### EXERCISE
Could you copy every record below exactly, leaving out the pictures?

Document images with source code
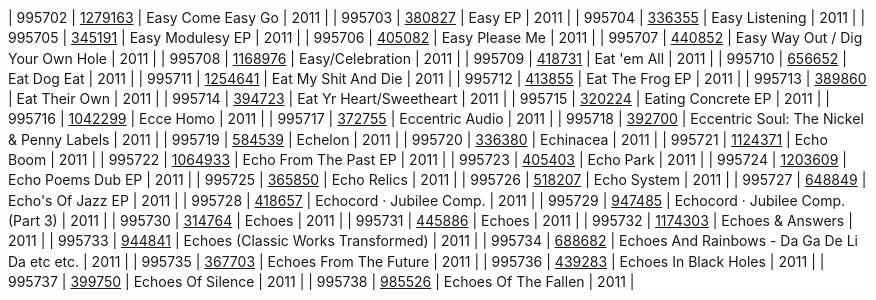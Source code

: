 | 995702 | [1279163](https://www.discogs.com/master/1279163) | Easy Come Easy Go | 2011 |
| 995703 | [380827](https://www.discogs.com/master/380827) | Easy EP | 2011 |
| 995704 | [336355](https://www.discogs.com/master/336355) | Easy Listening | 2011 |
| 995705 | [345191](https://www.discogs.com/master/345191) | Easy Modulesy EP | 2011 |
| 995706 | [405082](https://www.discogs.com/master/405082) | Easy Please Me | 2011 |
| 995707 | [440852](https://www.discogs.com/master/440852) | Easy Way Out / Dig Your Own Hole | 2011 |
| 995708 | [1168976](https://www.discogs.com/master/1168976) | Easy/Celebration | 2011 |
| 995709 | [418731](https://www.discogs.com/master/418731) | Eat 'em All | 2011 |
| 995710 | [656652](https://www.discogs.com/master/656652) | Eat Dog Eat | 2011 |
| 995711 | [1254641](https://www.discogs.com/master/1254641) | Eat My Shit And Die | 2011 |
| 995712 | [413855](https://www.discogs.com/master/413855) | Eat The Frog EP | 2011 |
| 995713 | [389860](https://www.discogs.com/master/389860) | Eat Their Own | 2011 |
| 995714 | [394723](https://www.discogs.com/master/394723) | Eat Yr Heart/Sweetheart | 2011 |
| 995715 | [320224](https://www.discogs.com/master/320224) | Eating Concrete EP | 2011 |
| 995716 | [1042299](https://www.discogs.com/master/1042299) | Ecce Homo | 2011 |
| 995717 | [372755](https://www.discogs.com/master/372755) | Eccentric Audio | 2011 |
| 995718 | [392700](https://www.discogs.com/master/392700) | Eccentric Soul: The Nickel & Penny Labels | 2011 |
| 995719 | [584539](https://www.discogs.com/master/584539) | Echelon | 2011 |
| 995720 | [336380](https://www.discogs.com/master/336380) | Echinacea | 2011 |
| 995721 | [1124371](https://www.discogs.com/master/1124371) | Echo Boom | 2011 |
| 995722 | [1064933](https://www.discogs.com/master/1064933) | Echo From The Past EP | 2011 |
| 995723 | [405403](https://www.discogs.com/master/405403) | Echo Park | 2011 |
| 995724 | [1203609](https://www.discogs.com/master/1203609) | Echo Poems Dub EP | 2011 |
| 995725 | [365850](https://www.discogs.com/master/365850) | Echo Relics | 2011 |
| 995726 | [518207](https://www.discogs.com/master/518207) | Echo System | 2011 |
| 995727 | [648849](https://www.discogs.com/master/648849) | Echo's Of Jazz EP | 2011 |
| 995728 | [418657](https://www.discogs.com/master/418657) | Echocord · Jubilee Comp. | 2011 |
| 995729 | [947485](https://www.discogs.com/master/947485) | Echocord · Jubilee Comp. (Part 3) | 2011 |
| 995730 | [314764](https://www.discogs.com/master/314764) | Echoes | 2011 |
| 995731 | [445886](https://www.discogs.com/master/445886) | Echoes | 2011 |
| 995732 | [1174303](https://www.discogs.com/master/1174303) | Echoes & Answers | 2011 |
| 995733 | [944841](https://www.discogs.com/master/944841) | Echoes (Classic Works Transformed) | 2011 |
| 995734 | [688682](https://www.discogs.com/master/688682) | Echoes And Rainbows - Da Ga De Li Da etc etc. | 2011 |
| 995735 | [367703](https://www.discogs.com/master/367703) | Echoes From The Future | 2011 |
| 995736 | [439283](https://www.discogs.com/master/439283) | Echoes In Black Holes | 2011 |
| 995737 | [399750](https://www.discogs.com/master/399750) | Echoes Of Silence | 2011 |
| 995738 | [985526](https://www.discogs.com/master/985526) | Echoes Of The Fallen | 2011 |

### RESULT OF THE TASK
Source code

: | 995702 | [1279163](https://www.discogs.com/master/1279163) | Easy Come Easy Go | 2011 |
| 995703 | [380827](https://www.discogs.com/master/380827) | Easy EP | 2011 |
| 995704 | [336355](https://www.discogs.com/master/336355) | Easy Listening | 2011 |
| 995705 | [345191](https://www.discogs.com/master/345191) | Easy Modulesy EP | 2011 |
| 995706 | [405082](https://www.discogs.com/master/405082) | Easy Please Me | 2011 |
| 995707 | [440852](https://www.discogs.com/master/440852) | Easy Way Out / Dig Your Own Hole | 2011 |
| 995708 | [1168976](https://www.discogs.com/master/1168976) | Easy/Celebration | 2011 |
| 995709 | [418731](https://www.discogs.com/master/418731) | Eat 'em All | 2011 |
| 995710 | [656652](https://www.discogs.com/master/656652) | Eat Dog Eat | 2011 |
| 995711 | [1254641](https://www.discogs.com/master/1254641) | Eat My Shit And Die | 2011 |
| 995712 | [413855](https://www.discogs.com/master/413855) | Eat The Frog EP | 2011 |
| 995713 | [389860](https://www.discogs.com/master/389860) | Eat Their Own | 2011 |
| 995714 | [394723](https://www.discogs.com/master/394723) | Eat Yr Heart/Sweetheart | 2011 |
| 995715 | [320224](https://www.discogs.com/master/320224) | Eating Concrete EP | 2011 |
| 995716 | [1042299](https://www.discogs.com/master/1042299) | Ecce Homo | 2011 |
| 995717 | [372755](https://www.discogs.com/master/372755) | Eccentric Audio | 2011 |
| 995718 | [392700](https://www.discogs.com/master/392700) | Eccentric Soul: The Nickel & Penny Labels | 2011 |
| 995719 | [584539](https://www.discogs.com/master/584539) | Echelon | 2011 |
| 995720 | [336380](https://www.discogs.com/master/336380) | Echinacea | 2011 |
| 995721 | [1124371](https://www.discogs.com/master/1124371) | Echo Boom | 2011 |
| 995722 | [1064933](https://www.discogs.com/master/1064933) | Echo From The Past EP | 2011 |
| 995723 | [405403](https://www.discogs.com/master/405403) | Echo Park | 2011 |
| 995724 | [1203609](https://www.discogs.com/master/1203609) | Echo Poems Dub EP | 2011 |
| 995725 | [365850](https://www.discogs.com/master/365850) | Echo Relics | 2011 |
| 995726 | [518207](https://www.discogs.com/master/518207) | Echo System | 2011 |
| 995727 | [648849](https://www.discogs.com/master/648849) | Echo's Of Jazz EP | 2011 |
| 995728 | [418657](https://www.discogs.com/master/418657) | Echocord · Jubilee Comp. | 2011 |
| 995729 | [947485](https://www.discogs.com/master/947485) | Echocord · Jubilee Comp. (Part 3) | 2011 |
| 995730 | [314764](https://www.discogs.com/master/314764) | Echoes | 2011 |
| 995731 | [445886](https://www.discogs.com/master/445886) | Echoes | 2011 |
| 995732 | [1174303](https://www.discogs.com/master/1174303) | Echoes & Answers | 2011 |
| 995733 | [944841](https://www.discogs.com/master/944841) | Echoes (Classic Works Transformed) | 2011 |
| 995734 | [688682](https://www.discogs.com/master/688682) | Echoes And Rainbows - Da Ga De Li Da etc etc. | 2011 |
| 995735 | [367703](https://www.discogs.com/master/367703) | Echoes From The Future | 2011 |
| 995736 | [439283](https://www.discogs.com/master/439283) | Echoes In Black Holes | 2011 |
| 995737 | [399750](https://www.discogs.com/master/399750) | Echoes Of Silence | 2011 |
| 995738 | [985526](https://www.discogs.com/master/985526) | Echoes Of The Fallen | 2011 |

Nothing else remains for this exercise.